Here we can see the diagram of the circuit that is given in the question all the capacitors and sources of current are shown in it.
So we know that, according to the question, there is a capacitor of capacitance $15\mu F$ or$15\times {{10}^{-6}}F$ .
And the capacitor is connected to a ${{V}_{rms}}=220V$supply, which has a source of $f=50Hz$ .
We have to find the capacitive reactance and the current in the circuit when the frequency is normal and when it is doubled.
We know the formula for capacitive reactance,
${{X}_{c}}=\dfrac{1}{\omega c}$ or ${{X}_{c}}=\dfrac{1}{\left( 2\pi f \right)c}$ as $\omega =2\pi f$
So, now putting the values given in the equation,
${{X}_{c}}=\dfrac{1}{\left( 2\times \dfrac{22}{7}\times 50 \right)\times 15\times {{10}^{-6}}}$ ,
$\Rightarrow {{X}_{c}}=\dfrac{7\times {{10}^{4}}}{22\times 15}$
On solving the above equation we get,
\[{{X}_{c}}=212\Omega \] this is actually the capacitive reactance of the circuit.
Now, we know the formula for rms value of current,
${{I}_{rms}}=\dfrac{{{V}_{rms}}}{Z}$
Now, putting in the values,
$\Rightarrow {{I}_{rms}}=\dfrac{220}{212}A$($z={{X}_{c}}$)
On solving the above equation we will get,
$\Rightarrow {{I}_{rms}}=1.04A$this is the rms value of current in the circuit.
Now, we know the formula for peak value of current,
${{I}_{\circ }}=\sqrt{2}{{I}_{rms}}$
On putting in the values,
$\Rightarrow {{I}_{\circ }}=1.414\times 1.04A$
So on calculating the above equation we get,
$\Rightarrow {{I}_{\circ }}=1.47A$this is the peak value of current in the circuit.
Now, it is asked that if the frequency is doubled what will be the consequences in the circuit, So we know that capacitive reactance is inversely proportional to frequency and current I is also inversely proportional to capacitive reactance.
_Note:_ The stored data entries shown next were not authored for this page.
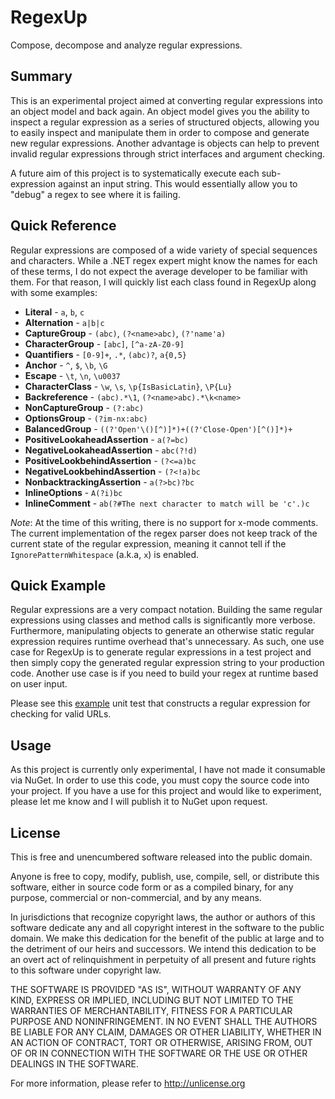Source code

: # RegexUp
Compose, decompose and analyze regular expressions.

## Summary
This is an experimental project aimed at converting regular expressions into an object model and back again. An object model gives you the ability to inspect a regular expression as a series of structured objects, allowing you to easily inspect and manipulate them in order to compose and generate new regular expressions. Another advantage is objects can help to prevent invalid regular expressions through strict interfaces and argument checking.

A future aim of this project is to systematically execute each sub-expression against an input string. This would essentially allow you to "debug" a regex to see where it is failing.

## Quick Reference
Regular expressions are composed of a wide variety of special sequences and characters. While a .NET regex expert might know the names for each of these terms, I do not expect the average developer to be familiar with them. For that reason, I will quickly list each class found in RegexUp along with some examples:

* **Literal** - `a`, `b`, `c`
* **Alternation** - `a|b|c`
* **CaptureGroup** - `(abc)`, `(?<name>abc)`, `(?'name'a)`
* **CharacterGroup** - `[abc]`, `[^a-zA-Z0-9]`
* **Quantifiers** - `[0-9]+`, `.*`, `(abc)?`, `a{0,5}`
* **Anchor** - `^`, `$`, `\b`, `\G`
* **Escape** - `\t`, `\n`, `\u0037`
* **CharacterClass** - `\w`, `\s`, `\p{IsBasicLatin}`, `\P{Lu}`
* **Backreference** - `(abc).*\1`, `(?<name>abc).*\k<name>`
* **NonCaptureGroup** - `(?:abc)`
* **OptionsGroup** - `(?im-nx:abc)`
* **BalancedGroup** - `((?'Open'\()[^)]*)+((?'Close-Open')[^()]*)+`
* **PositiveLookaheadAssertion** - `a(?=bc)`
* **NegativeLookaheadAssertion** - `abc(?!d)`
* **PositiveLookbehindAssertion** - `(?<=a)bc`
* **NegativeLookbehindAssertion** - `(?<!a)bc`
* **NonbacktrackingAssertion** - `a(?>bc)?bc`
* **InlineOptions** - `A(?i)bc`
* **InlineComment** - `ab(?#The next character to match will be 'c'.)c`

*Note*: At the time of this writing, there is no support for x-mode comments. The current implementation of the regex parser does not keep track of the current state of the regular expression, meaning it cannot tell if the `IgnorePatternWhitespace` (a.k.a, `x`) is enabled.

## Quick Example
Regular expressions are a very compact notation. Building the same regular expressions using classes and method calls is significantly more verbose. Furthermore, manipulating objects to generate an otherwise static regular expression requires runtime overhead that's unnecessary. As such, one use case for RegexUp is to generate regular expressions in a test project and then simply copy the generated regular expression string to your production code. Another use case is if you need to build your regex at runtime based on user input.

Please see this [example](https://github.com/jehugaleahsa/RegexUp/blob/master/RegexUp.Tests/RealWorldTester.cs#L9) unit test that constructs a regular expression for checking for valid URLs.

## Usage
As this project is currently only experimental, I have not made it consumable via NuGet. In order to use this code, you must copy the source code into your project. If you have a use for this project and would like to experiment, please let me know and I will publish it to NuGet upon request.

## License
This is free and unencumbered software released into the public domain.

Anyone is free to copy, modify, publish, use, compile, sell, or
distribute this software, either in source code form or as a compiled
binary, for any purpose, commercial or non-commercial, and by any
means.

In jurisdictions that recognize copyright laws, the author or authors
of this software dedicate any and all copyright interest in the
software to the public domain. We make this dedication for the benefit
of the public at large and to the detriment of our heirs and
successors. We intend this dedication to be an overt act of
relinquishment in perpetuity of all present and future rights to this
software under copyright law.

THE SOFTWARE IS PROVIDED "AS IS", WITHOUT WARRANTY OF ANY KIND,
EXPRESS OR IMPLIED, INCLUDING BUT NOT LIMITED TO THE WARRANTIES OF
MERCHANTABILITY, FITNESS FOR A PARTICULAR PURPOSE AND NONINFRINGEMENT.
IN NO EVENT SHALL THE AUTHORS BE LIABLE FOR ANY CLAIM, DAMAGES OR
OTHER LIABILITY, WHETHER IN AN ACTION OF CONTRACT, TORT OR OTHERWISE,
ARISING FROM, OUT OF OR IN CONNECTION WITH THE SOFTWARE OR THE USE OR
OTHER DEALINGS IN THE SOFTWARE.

For more information, please refer to <http://unlicense.org>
So, if the frequency is doubled then the capacitive reactance will be halved and if it is halved then the current will be doubled.

Note:
In the equation ${{X}_{c}}=\dfrac{1}{\omega c}$,$\omega $ here is the angular frequency, ‘c’ is the capacitance of the capacitor. And in the equation ${{I}_{rms}}=\dfrac{{{V}_{rms}}}{Z}$, ‘z’ is actually the impedance of the circuit. Students must remember all the formulas and relationships between the properties of the circuit properly to solve the question.